The Q3 figures are slightly higher than the 6.7 million expected by the consensus of Factset, and 2.4 times higher than the number of new paying subscribers in the second quarter (2.8 million) when the group had strongly disappointed. However, Netflix itself had forecast a slightly higher number of new subscribers, at 7 million.

On Wall Street, the Netflix stock has welcomed this news with a jump of more than 8% Wednesday in the after-hour trading.

Subscriber growth comes mainly from the international market. In the United States, only 500,000 new subscribers were registered, which is an improvement over the second quarter, when the group lost subscribers in its home country for the first time in seven years.

The company’s earnings per share amounted to $1.47 (compared with $0.89 a year earlier) for a turnover of $5.25 billion, up 34% compared to the $3.91 billion in the 3rd quarter of 2018. The Factset consensus was based on a much lower EPS of $1.03, and sales of $5.25 billion.

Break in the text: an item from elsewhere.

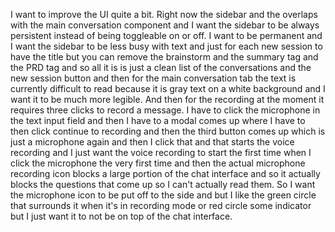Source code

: I want to improve the UI quite a bit. Right now the sidebar and the overlaps with the main conversation component and I want the sidebar to be always persistent instead of being toggleable on or off. I want to be permanent and I want the sidebar to be less busy with text and just for each new session to have the title but you can remove the brainstorm and the summary tag and the PRD tag and so all it is is just a clean list of the conversations and the new session button and then for the main conversation tab the text is currently difficult to read because it is gray text on a white background and I want it to be much more legible. And then for the recording at the moment it requires three clicks to record a message. I have to click the microphone in the text input field and then I have to a modal comes up where I have to then click continue to recording and then the third button comes up which is just a microphone again and then I click that and that starts the voice recording and I just want the voice recording to start the first time when I click the microphone the very first time and then the actual microphone recording icon blocks a large portion of the chat interface and so it actually blocks the questions that come up so I can't actually read them. So I want the microphone icon to be put off to the side and but I like the green circle that surrounds it when it's in recording mode or red circle some indicator but I just want it to not be on top of the chat interface.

These figures are likely to reassure the markets, after the big disappointment that followed its accounts of the 2nd quarter, and caused a fall of more than 20% of the Netflix share. Analysts fear that the group will suffer from increased competition, including the arrival of streaming video services from Apple and Walt Disney next November.

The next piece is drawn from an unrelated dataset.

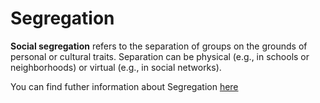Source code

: # Segregation

**Social segregation** refers to the separation of groups on the grounds of personal or cultural traits. Separation can be physical (e.g., in schools or neighborhoods) or virtual (e.g., in social networks). 

You can find futher information about Segregation [here](../../Diversity_Non-Discrimination_and_Fairness/segregation.md)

The company is now looking for an addition of a total of 7.6 million global subscribers in the final three months of the year, well shy of current consensus for 9.23 million. And expectations for fourth-quarter EPS of 51 cents with $5.44 billion in sales are short of expectations.

“Really what we’re just trying to do there is be prudent,” CFO Spencer Neumann said during the company’s earnings interview Wednesday. “There’s a number of moving parts in Q4 and variables that are just difficult to forecast.”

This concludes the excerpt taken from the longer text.